WHAT THIS TASK INVOLVES
Wherever a line in the data below holds "actual", copy that line.

Document images with source code
____
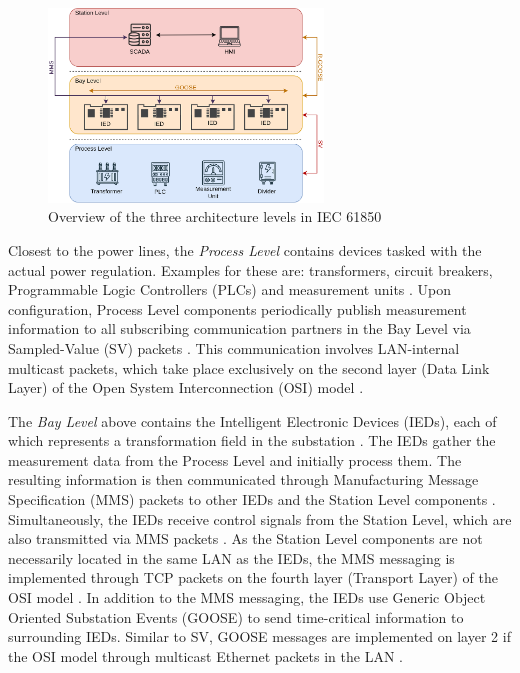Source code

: \documentclass[conference, onecolumn, a4paper]{IEEEtran}
\begin{document}
\begin{figure}[h]
    \centering
    \includegraphics[width=0.65\textwidth]{images/IEC61850_Architecture.png}
    \caption{Overview of the three architecture levels in IEC 61850 \cite{SGRWin_IEC61850Architecture:2021}}
    \label{image:IEC61850Architecture}
\end{figure}

\noindent Closest to the power lines, the \textit{Process Level} contains devices tasked with the actual power regulation. Examples for these are: 
transformers, circuit breakers, Programmable Logic Controllers (PLCs) and measurement units \cite{SGRWin_IEC61850Architecture:2021}. Upon configuration, 
Process Level components periodically publish measurement information to all subscribing communication partners in the Bay Level via Sampled-Value (SV) 
packets \cite{TyphoonHIL_IEC61850SV:2021}. This communication involves LAN-internal multicast packets, which take place exclusively on the second layer 
(Data Link Layer) of the Open System Interconnection (OSI) model \cite{TyphoonHIL_IEC61850SV:2021}. 

\smallskip
The \textit{Bay Level} above contains the Intelligent Electronic Devices (IEDs), each of which represents a transformation field in the substation 
\cite[p. 29]{IEC61850-7-1:2011}. The IEDs gather the measurement data from the Process Level and initially process them. The resulting information 
is then communicated through Manufacturing Message Specification (MMS) packets to other IEDs and the Station Level components \cite[p. 44]{IEC61850-8-1:2011}. 
Simultaneously, the IEDs receive control signals from the Station Level, which are also transmitted via MMS packets \cite{trafficGen_IEC61850:2011}. 
As the Station Level components are not necessarily located in the same LAN as the IEDs, the MMS messaging is implemented through TCP packets on the 
fourth layer (Transport Layer) of the OSI model \cite[p. 45]{IEC61850-8-1:2011}. In addition to the MMS messaging, the IEDs use Generic Object 
Oriented Substation Events (GOOSE) to send time-critical information to surrounding IEDs. Similar to SV, GOOSE messages are implemented on layer 2 if 
the OSI model through multicast Ethernet packets in the LAN \cite{GOOSE_confidentiality_integrity:2020}.
\end{document}
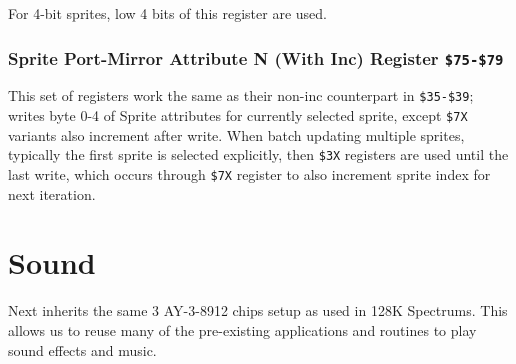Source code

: \documentclass[12pt,twoside,openright,a4paper]{book}
\begin{document}
For 4-bit sprites, low 4 bits of this register are used.


\subsubsection{Sprite Port-Mirror Attribute N (With Inc) Register {\tt \$75-\$79}}

This set of registers work the same as their non-inc counterpart in {\tt \$35-\$39}; writes byte 0-4 of Sprite attributes for currently selected sprite, except {\tt \$7X} variants also increment  after write. When batch updating multiple sprites, typically the first sprite is selected explicitly, then {\tt \$3X} registers are used until the last write, which occurs through {\tt \$7X} register to also increment sprite index for next iteration.




\pagebreak
\section{Sound}
\label{zx_next_sound}


Next inherits the same 3 AY-3-8912 chips setup as used in 128K Spectrums. This allows us to reuse many of the pre-existing applications and routines to play sound effects and music.
\end{document}

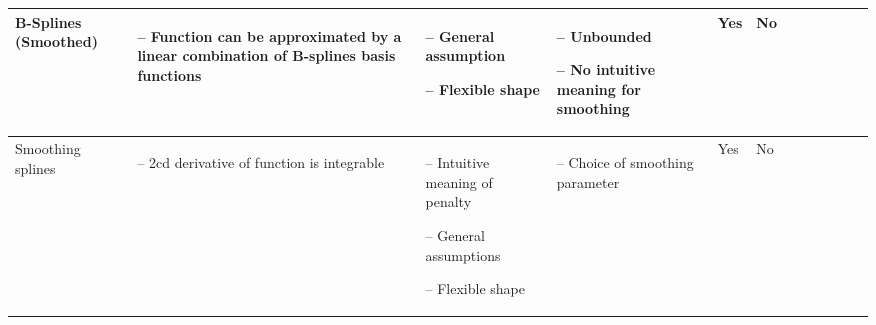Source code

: \begin{table}[!ht]
\begin{tabular}{p{1.6cm}p{3.3cm}p{3.3cm}p{3.4cm}p{0.4cm}p{0.4cm}p{3cm}p{3cm}p{3cm}p{3cm}p{2.7cm}p{3cm}|}
		B-Splines (Smoothed)                                                                                                                                         &
		\begin{cptitemize} \item[--]  Function can be approximated by a linear combination of B-splines basis functions               \end{cptitemize}               &
		\begin{cptitemize} \item[--]  General assumption \item[--]  Flexible shape                                                            \end{cptitemize}        &
		\begin{cptitemize} \item[--]  Unbounded \item[--]  No intuitive meaning for smoothing                                                \end{cptitemize}        &
		Yes                                                                                                                                                            &
		No                                            \\ \hline%

		Smoothing splines                                                                                                                                            &
		\begin{cptitemize} \item[--]  2cd derivative of function is integrable                                                        \end{cptitemize}               &
		\begin{cptitemize} \item[--]  Intuitive meaning of penalty \item[--]  General assumptions \item[--]  Flexible shape                         \end{cptitemize} &
		\begin{cptitemize} \item[--]  Choice of smoothing parameter                                                                                       \end{cptitemize}               &
		Yes                                                                                                                                                          &
        No \\                                                                         


\end{tabular}
\end{table}
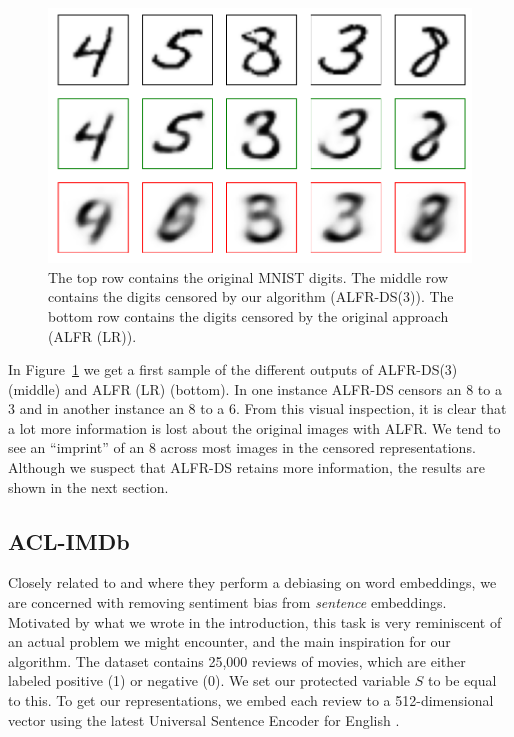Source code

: \documentclass[nohyperref]{article}
\theoremstyle{plain}
\theoremstyle{definition}
\theoremstyle{remark}
\begin{document}
\begin{figure}[ht]
\vskip 0.2in
\begin{center}
\centerline{\includegraphics[width=\columnwidth]{mnist_digits}}
\caption{The top row contains the original MNIST digits. The middle row contains the digits censored by our algorithm (ALFR-DS(3)). The bottom row contains the digits censored by the original approach (ALFR (LR)).}
\label{mnist_digits}
\end{center}
\vskip -0.2in
\end{figure}
In Figure~\ref{mnist_digits} we get a first sample of the different outputs of ALFR-DS(3) (middle) and ALFR (LR) (bottom). In one instance ALFR-DS censors an 8 to a 3 and in another instance an 8 to a 6. From this visual inspection, it is clear that a lot more information is lost about the original images with ALFR. We tend to see an ``imprint'' of an 8 across most images in the censored representations. Although we suspect that ALFR-DS retains more information, the results are shown in the next section.
\subsection{ACL-IMDb}
Closely related to \cite{DBLP:conf/fat/SweeneyN20} and \cite{kenna2021using} where they perform a debiasing on word embeddings, we are concerned with removing sentiment bias from \emph{sentence} embeddings. Motivated by what we wrote in the introduction, this task is very reminiscent of an actual problem we might encounter, and the main inspiration for our algorithm. The dataset contains 25,000 reviews of movies, which are either labeled positive (1) or negative (0). We set our protected variable $S$ to be equal to this. To get our representations, we embed each review to a 512-dimensional vector using the latest Universal Sentence Encoder for English \cite{cer-etal-2018-universal}. 
\end{document}
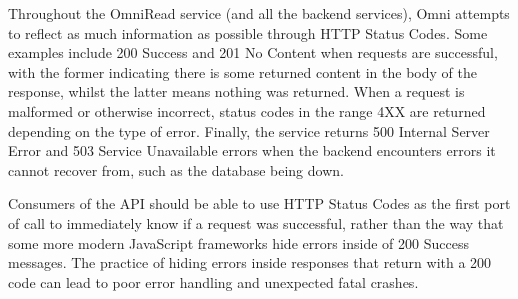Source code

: Throughout the OmniRead service (and all the backend services), Omni attempts to reflect as much information as possible through HTTP Status Codes.
Some examples include 200 Success and 201 No Content when requests are successful, with the former indicating there is some returned content in the body of the response, whilst the latter means nothing was returned.
When a request is malformed or otherwise incorrect, status codes in the range 4XX are returned depending on the type of error.
Finally, the service returns 500 Internal Server Error and 503 Service Unavailable errors when the backend encounters errors it cannot recover from, such as the database being down. 

Consumers of the API should be able to use HTTP Status Codes as the first port of call to immediately know if a request was successful, rather than the way that some more modern JavaScript frameworks hide errors inside of 200 Success messages.
The practice of hiding errors inside responses that return with a 200 code can lead to poor error handling and unexpected fatal crashes.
____
RESPONSE BELOW
\noindent Closest to the power lines, the \textit{Process Level} contains devices tasked with the actual power regulation. Examples for these are: 
Closely related to \cite{DBLP:conf/fat/SweeneyN20} and \cite{kenna2021using} where they perform a debiasing on word embeddings, we are concerned with removing sentiment bias from \emph{sentence} embeddings. Motivated by what we wrote in the introduction, this task is very reminiscent of an actual problem we might encounter, and the main inspiration for our algorithm. The dataset contains 25,000 reviews of movies, which are either labeled positive (1) or negative (0). We set our protected variable $S$ to be equal to this. To get our representations, we embed each review to a 512-dimensional vector using the latest Universal Sentence Encoder for English \cite{cer-etal-2018-universal}. 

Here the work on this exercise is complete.